Ever since the French Revolution and article XVI of the Declaration of the Rights of Man and of the Citizen, fundamental rights have played an important and ever-expanding role in Constitutionalism. This crescent dynamic is evident when we think about the different “generations” of fundamental rights: from the first generation, composed by the liberal and negative rights to demand that the State abstain from interfering with certain aspects and activities within social life (such as private property and economic initiative), then on to the second generation and political participation rights. The third generation, composed predominantly of social rights, closes the “classic” cataloguing of fundamental rights. However, the onset of technological capabilities susceptible of interfering with essential freedoms and posing newer threats to human dignity brought about other legal means of protection, including fundamental rights to genetic identity and personal data, hence other generations of fundamental rights beyond the traditional three have been theorized.

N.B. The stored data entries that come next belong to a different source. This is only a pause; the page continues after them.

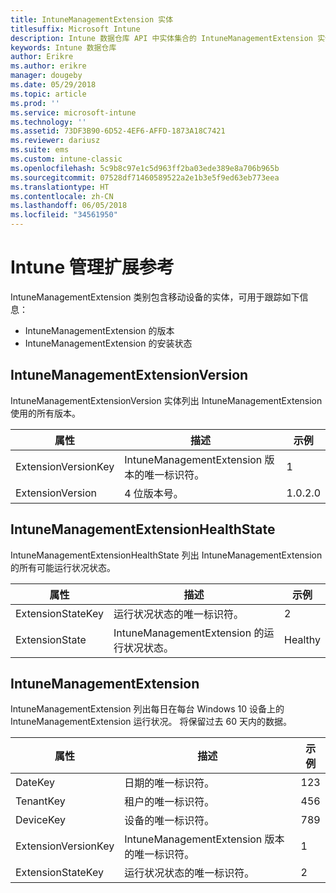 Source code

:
 ```yaml
---
title: IntuneManagementExtension 实体
titlesuffix: Microsoft Intune
description: Intune 数据仓库 API 中实体集合的 IntuneManagementExtension 实体类别的参考主题。
keywords: Intune 数据仓库
author: Erikre
ms.author: erikre
manager: dougeby
ms.date: 05/29/2018
ms.topic: article
ms.prod: ''
ms.service: microsoft-intune
ms.technology: ''
ms.assetid: 73DF3B90-6D52-4EF6-AFFD-1873A18C7421
ms.reviewer: dariusz
ms.suite: ems
ms.custom: intune-classic
ms.openlocfilehash: 5c9b8c97e1c5d963ff2ba03ede389e8a706b965b
ms.sourcegitcommit: 07528df71460589522a2e1b3e5f9ed63eb773eea
ms.translationtype: HT
ms.contentlocale: zh-CN
ms.lasthandoff: 06/05/2018
ms.locfileid: "34561950"
---
```

# <a name="reference-for-intune-management-extension"></a>Intune 管理扩展参考

IntuneManagementExtension 类别包含移动设备的实体，可用于跟踪如下信息：

  -  IntuneManagementExtension 的版本
  -  IntuneManagementExtension 的安装状态

## <a name="intunemanagementextensionversion"></a>IntuneManagementExtensionVersion

IntuneManagementExtensionVersion 实体列出 IntuneManagementExtension 使用的所有版本。

| 属性  | 描述 | 示例 |
|---------|------------|--------|
| ExtensionVersionKey |IntuneManagementExtension 版本的唯一标识符。 | 1 |
| ExtensionVersion |4 位版本号。 |1.0.2.0 |

## <a name="intunemanagementextensionhealthstate"></a>IntuneManagementExtensionHealthState

IntuneManagementExtensionHealthState 列出 IntuneManagementExtension 的所有可能运行状况状态。

| 属性  | 描述 | 示例 |
|---------|------------|--------|
| ExtensionStateKey |运行状况状态的唯一标识符。 | 2 |
| ExtensionState |IntuneManagementExtension 的运行状况状态。 | Healthy |

## <a name="intunemanagementextension"></a>IntuneManagementExtension

IntuneManagementExtension 列出每日在每台 Windows 10 设备上的 IntuneManagementExtension 运行状况。
将保留过去 60 天内的数据。 


|      属性       |                         描述                         | 示例 |
|---------------------|-------------------------------------------------------------|---------|
|       DateKey       |               日期的唯一标识符。                |   123   |
|      TenantKey      |              租户的唯一标识符。               |   456   |
|      DeviceKey      |              设备的唯一标识符。               |   789   |
| ExtensionVersionKey | IntuneManagementExtension 版本的唯一标识符。 |    1    |
|  ExtensionStateKey  |             运行状况状态的唯一标识符。              |    2    |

All along, fundamental rights are explained by constitutional theory as having at their heart and their core, human dignity.
The growing tendency of fundamental rights is not only visible in the increase of the number of them inscribed in Constitutions. It is also perceptible in the expansionist interpretations of ones already consecrated. And, perhaps even more importantly in the increasing number of international conventions concerned with the multi-level protection of fundamental rights and the establishment of different Courts and Authorities to enforce them.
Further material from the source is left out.